A lifeline was thrown the way of the Spaniard the following weekend and Llorente started the league clash with Hellas Verona.

The Mastini have adapted superbly to life back in Serie A and posed a stern test for a Juve outfit who had struggled days earlier, but Llorente was a difference maker as he scored on his full debut, demonstrating what he can offer to the team.

In a cameo role versus Galatasaray on Wednesday, Llorente further enhanced his credentials as the Aslan looked to be on their way to a famous victory.

Llorente changed the dynamic of the game, posing a handful for Aurelien Chedjou and Gokhan Zan with his physicality.

The ability to link to the wide areas was also evident and can provide food for thought to Conte as Llorente gradually begins to force the Mister to consider giving him a starring role.

With extra attention given to Llorente, the player was able to hold off the opposition by shielding the ball excellently and feeding Mauricio Isla and Kwadwo Asamoah at regular intervals—even if the wide pair failed to provide adequate service on a consistent basis.

The Quagliarella strike that appeared to have won the game for the Bianconeri involved Llorente in the build-up—with the striker attracting double marking on the edge of the area, the ball was shifted back out to the deeper, wider areas.

Andrea Pirlo had all the time in the world to take aim and float a wonderful cross that started towards the goal and curled back across the six-yard line for Quagliarella to head home.

That sort of variation to Juve's approach will be highly useful as the season develops and if Llorente can replicate that impact on a regular basis, he will eventually work his way into Conte's plans for the starting line-up.

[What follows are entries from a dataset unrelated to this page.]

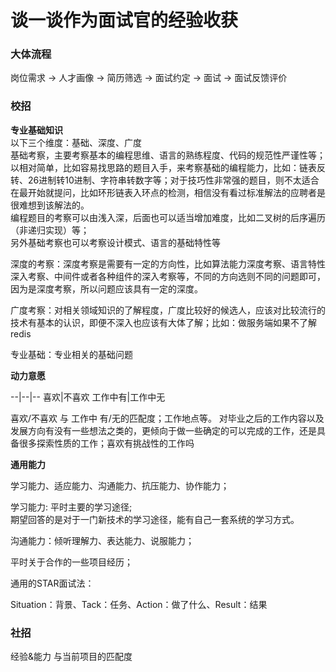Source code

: 谈一谈作为面试官的经验收获
====
### 大体流程

岗位需求 ->  人才画像 -> 简历筛选 -> 面试约定  -> 面试 -> 面试反馈评价

### 校招
**专业基础知识**<br>
以下三个维度：基础、深度、广度<br>
基础考察，主要考察基本的编程思维、语言的熟练程度、代码的规范性严谨性等；<br>
以相对简单，比如容易找思路的题目入手，来考察基础的编程能力，比如：链表反转、26进制转10进制、字符串转数字等；对于技巧性非常强的题目，则不太适合在最开始就提问，比如环形链表入环点的检测，相信没有看过标准解法的应聘者是很难想到该解法的。<br>
编程题目的考察可以由浅入深，后面也可以适当增加难度，比如二叉树的后序遍历（非递归实现）等；<br>
另外基础考察也可以考察设计模式、语言的基础特性等

深度的考察：深度考察是需要有一定的方向性，比如算法能力深度考察、语言特性深入考察、中间件或者各种组件的深入考察等，不同的方向选则不同的问题即可，因为是深度考察，所以问题应该具有一定的深度。

广度考察：对相关领域知识的了解程度，广度比较好的候选人，应该对比较流行的技术有基本的认识，即便不深入也应该有大体了解；比如：做服务端如果不了解redis

专业基础：专业相关的基础问题

**动力意愿**

--|--|--
喜欢|不喜欢
工作中有|工作中无


喜欢/不喜欢  与 工作中 有/无的匹配度；工作地点等。
对毕业之后的工作内容以及发展方向有没有一些想法之类的，更倾向于做一些确定的可以完成的工作，还是具备很多探索性质的工作；喜欢有挑战性的工作吗

**通用能力**

学习能力、适应能力、沟通能力、抗压能力、协作能力；

学习能力: 平时主要的学习途径;<br>
期望回答的是对于一门新技术的学习途径，能有自己一套系统的学习方式。

沟通能力：倾听理解力、表达能力、说服能力；

平时关于合作的一些项目经历；

通用的STAR面试法：

Situation：背景、Tack：任务、Action：做了什么、Result：结果


### 社招

经验&能力 与当前项目的匹配度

It is premature to think of an exit for Llorente, potentially a return to La Liga, as he has needed to shake off the rust that was accumulated by a stagnant season spent for the most part on the Athletic bench.

There have been enough signs in the limited opportunities given to the player, however, to suggest he has a bright future at the Juventus Stadium and that he could be a pivotal player for a side that is steadily evolving towards European contention.

Having waited so long for an opportunity at the elite level, Llorente should undoubtedly bide his time a little longer before seizing his chance that will inevitably fall his way.